When a line in the entries below contains the word "Pandoc", copy that line.

☆ ☆ ☆ ☆

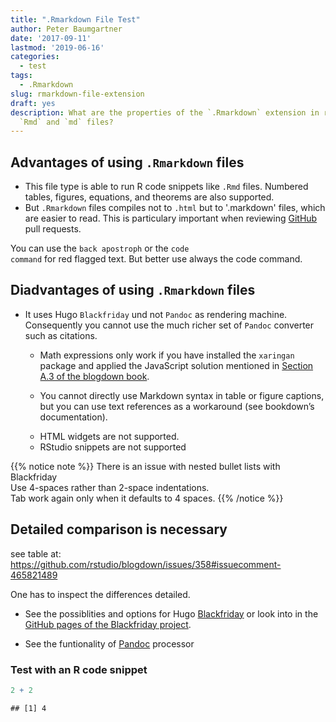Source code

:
 ```yaml
---
title: ".Rmarkdown File Test"
author: Peter Baumgartner
date: '2017-09-11'
lastmod: '2019-06-16'
categories:
  - test
tags:
  - .Rmarkdown
slug: rmarkdown-file-extension
draft: yes
description: What are the properties of the `.Rmarkdown` extension in relation to
  `Rmd` and `md` files?
---
```



## Advantages of using `.Rmarkdown` files

+ This file type is able to run R code snippets like `.Rmd` files. Numbered tables, figures, equations, and theorems are also supported.
+ But `.Rmarkdown` files compiles not to `.html` but to '.markdown' files, which are easier to read. This is particulary important when reviewing [GitHub](https://github.com/) pull requests.

You can use the `back apostroph` or the <code>code command</code> for red flagged text. But better use always the code command.

## Diadvantages of using `.Rmarkdown` files

* It uses Hugo `Blackfriday` und not `Pandoc` as rendering machine. Consequently you cannot use the much richer set of `Pandoc` converter such as citations.

    + Math expressions only work if you have installed the `xaringan` package and applied the JavaScript solution mentioned in [Section A.3 of the blogdown book](https://bookdown.org/yihui/blogdown/javascript.html).

    + You cannot directly use Markdown syntax in table or figure captions, but you can use text references as a workaround (see bookdown’s documentation).

  * HTML widgets are not supported.
  * RStudio snippets are not supported




{{% notice note %}}
There is an issue with nested bullet lists with Blackfriday<br />
Use 4-spaces rather than 2-space indentations.<br />
Tab work again only when it defaults to 4 spaces.
{{% /notice %}}

## Detailed comparison is necessary

see table at: https://github.com/rstudio/blogdown/issues/358#issuecomment-465821489

One has to inspect the differences detailed.

* See the possiblities and options for Hugo [Blackfriday](https://gohugo.io/content-management/formats/) or look into in the [GitHub pages of the Blackfriday project](https://github.com/russross/blackfriday).

* See the funtionality of [Pandoc](http://pandoc.org/) processor



### Test with an R code snippet

```r
2 + 2
```

```
## [1] 4
```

☆ ☆ ☆ ☆

◆ SOLUTION TO THE PROBLEM:
* It uses Hugo `Blackfriday` und not `Pandoc` as rendering machine. Consequently you cannot use the much richer set of `Pandoc` converter such as citations.
* See the funtionality of [Pandoc](http://pandoc.org/) processor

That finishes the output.